The temptation when starting an eval program is to lift a taxonomy from a paper or a vendor doc. Hallucination, refusal, toxicity, off-topic, formatting. Five categories, ready to use. The trouble is that those labels are too coarse to drive any specific fix. A failure-mode taxonomy useful for your product is one you derived by reading your own traces [1].
Bottom-up beats top-down
A bottom-up taxonomy starts with open-coding notes and clusters them into the smallest set of distinguishable categories that covers the observed failures. A top-down taxonomy starts with a vendor's category list and tries to fit traces into it. The first method produces categories the team can act on; the second produces a column of "other" that grows every cycle [2].
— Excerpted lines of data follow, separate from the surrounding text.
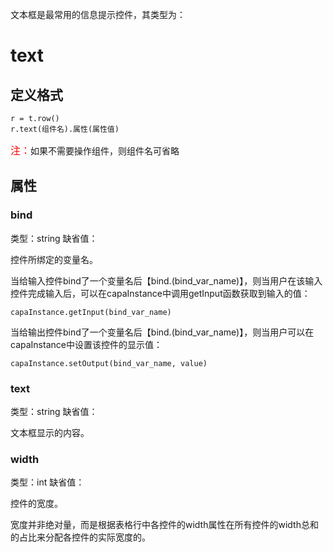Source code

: 文本框是最常用的信息提示控件，其类型为：

# text

## 定义格式

	r = t.row()
	r.text(组件名).属性(属性值)

<font color=red size=3>注：</font>如果不需要操作组件，则组件名可省略

## 属性

### bind
类型：string
缺省值：

控件所绑定的变量名。

当给输入控件bind了一个变量名后【bind.(bind_var_name)】，则当用户在该输入控件完成输入后，可以在capaInstance中调用getInput函数获取到输入的值：

	capaInstance.getInput(bind_var_name)

当给输出控件bind了一个变量名后【bind.(bind_var_name)】，则当用户可以在capaInstance中设置该控件的显示值：

	capaInstance.setOutput(bind_var_name, value)

### text
类型：string
缺省值：

文本框显示的内容。

### width
类型：int
缺省值：

控件的宽度。

宽度并非绝对量，而是根据表格行中各控件的width属性在所有控件的width总和的占比来分配各控件的实际宽度的。

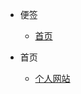 * 便签
  * [首页](https://xiugangzhang.github.io/webgl.github.io/#/)

* 首页
  * [个人网站](http://www.52tech.tech)
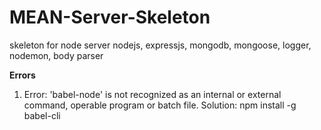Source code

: # MEAN-Server-Skeleton
skeleton for node server nodejs, expressjs, mongodb, mongoose, logger, nodemon, body parser

**Errors**
1. Error: 'babel-node' is not recognized as an internal or external command, operable program or batch file.
Solution: npm install -g babel-cli
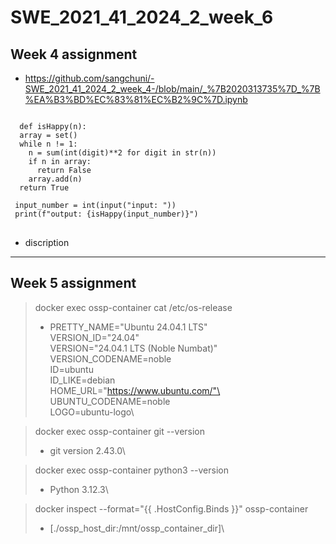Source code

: # SWE_2021_41_2024_2_week_6

## Week 4 assignment
* https://github.com/sangchuni/-SWE_2021_41_2024_2_week_4-/blob/main/_%7B2020313735%7D_%7B%EA%B3%BD%EC%83%81%EC%B2%9C%7D.ipynb
<pre>
<code>
  def isHappy(n):
  array = set()
  while n != 1:
    n = sum(int(digit)**2 for digit in str(n))
    if n in array:
      return False
    array.add(n)
  return True

 input_number = int(input("input: "))
 print(f"output: {isHappy(input_number)}")
</code>
</pre>

* discription
---
## Week 5 assignment
>docker exec ossp-container cat /etc/os-release
>* PRETTY_NAME="Ubuntu 24.04.1 LTS"\
>  VERSION_ID="24.04"\
>  VERSION="24.04.1 LTS (Noble Numbat)"\
>  VERSION_CODENAME=noble\
>  ID=ubuntu\
>  ID_LIKE=debian\
>  HOME_URL="https://www.ubuntu.com/"\
>  UBUNTU_CODENAME=noble\
>  LOGO=ubuntu-logo\
>  

>docker exec ossp-container git --version
>* git version 2.43.0\

>docker exec ossp-container python3 --version
>* Python 3.12.3\

>docker inspect --format="{{ .HostConfig.Binds }}" ossp-container
>* [./ossp_host_dir:/mnt/ossp_container_dir]\


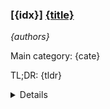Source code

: ### [{idx}] [{title}]({url})
*{authors}*

Main category: {cate}

TL;DR: {tldr}


<details>
  <summary>Details</summary>
Motivation: {motivation}

Method: {method}

Result: {result}

Conclusion: {conclusion}

Abstract: {ai_summary}

摘要翻译: {translation}

</details>
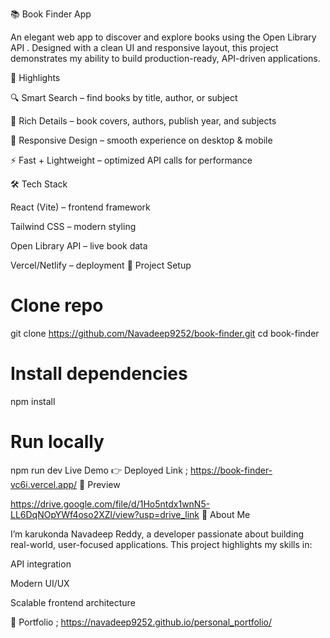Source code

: 📚 Book Finder App

An elegant web app to discover and explore books using the Open Library API
.
Designed with a clean UI and responsive layout, this project demonstrates my ability to build production-ready, API-driven applications.

🚀 Highlights

🔍 Smart Search – find books by title, author, or subject

📖 Rich Details – book covers, authors, publish year, and subjects

📱 Responsive Design – smooth experience on desktop & mobile

⚡ Fast + Lightweight – optimized API calls for performance

🛠️ Tech Stack

React (Vite) – frontend framework

Tailwind CSS – modern styling

Open Library API – live book data

Vercel/Netlify – deployment
📂 Project Setup
# Clone repo
git clone https://github.com/Navadeep9252/book-finder.git
cd book-finder

# Install dependencies
npm install

# Run locally
npm run dev
Live Demo 👉 Deployed Link ; https://book-finder-vc6i.vercel.app/
📸 Preview

https://drive.google.com/file/d/1Ho5ntdx1wnN5-LL6DqNOpYWf4oso2XZl/view?usp=drive_link
👤 About Me

I’m karukonda Navadeep Reddy, a developer passionate about building real-world, user-focused applications.
This project highlights my skills in:

API integration

Modern UI/UX

Scalable frontend architecture

🔗 Portfolio ; https://navadeep9252.github.io/personal_portfolio/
"Hallucination" is a top-down label; nobody can write a fix because the category contains five mechanisms (entity confusion, fabricated number, extrapolation past evidence, refusal-then-make-up, citation invention). "Bot stated the rental price without checking inventory" is a bottom-up label; the fix is to add an inventory tool call before any price statement. The bottom-up label points at code. The top-down label points at a Slack thread.
What good labels look like
Five properties separate a useful label from a useless one [3].
Specific enough that two team members would tag the same trace the same way. "Quality issue" fails. "Price stated without inventory check" passes.
Actionable: the fix it points at is one a team can prioritize. "Bot was rude" is not actionable. "Bot used capitals in a friendly channel" suggests a prompt edit.
Distinguishable from its siblings: a coder picks exactly one of the top three for any trace without arguing. If two labels overlap on more than a quarter of traces, merge or split.
Counted: paired with frequency numbers. Without counts, prioritization is opinion.
Revisable: the team rewrites the label when the next pass surfaces a sharper version.
The three-stage coding process
Open coding produces notes. Axial coding clusters notes into themes. Structured coding applies the themes back to a labeled dataset [3]. For an AI product the process collapses to a single half-day session: read one hundred traces, write one-line notes, cluster into four to seven candidate failure modes, apply the labels back and count.
"""Cluster open-coding notes into candidate failure-mode labels."""
import anthropic
client = anthropic.Anthropic()
def propose_labels(notes: list[str], n_target: int = 5) -> list[str]:
joined = "\n".join(f"- {n}" for n in notes)
prompt = f"""Analyst notes from an error-analysis session on an LLM
product. Each note describes a failure in one trace.
NOTES:
{joined}
Cluster into exactly {n_target} labels. Each label must:
- Be 2 to 5 words.
- Name a specific failure pattern, not a generic category.
- Point at a fix a team could prioritize.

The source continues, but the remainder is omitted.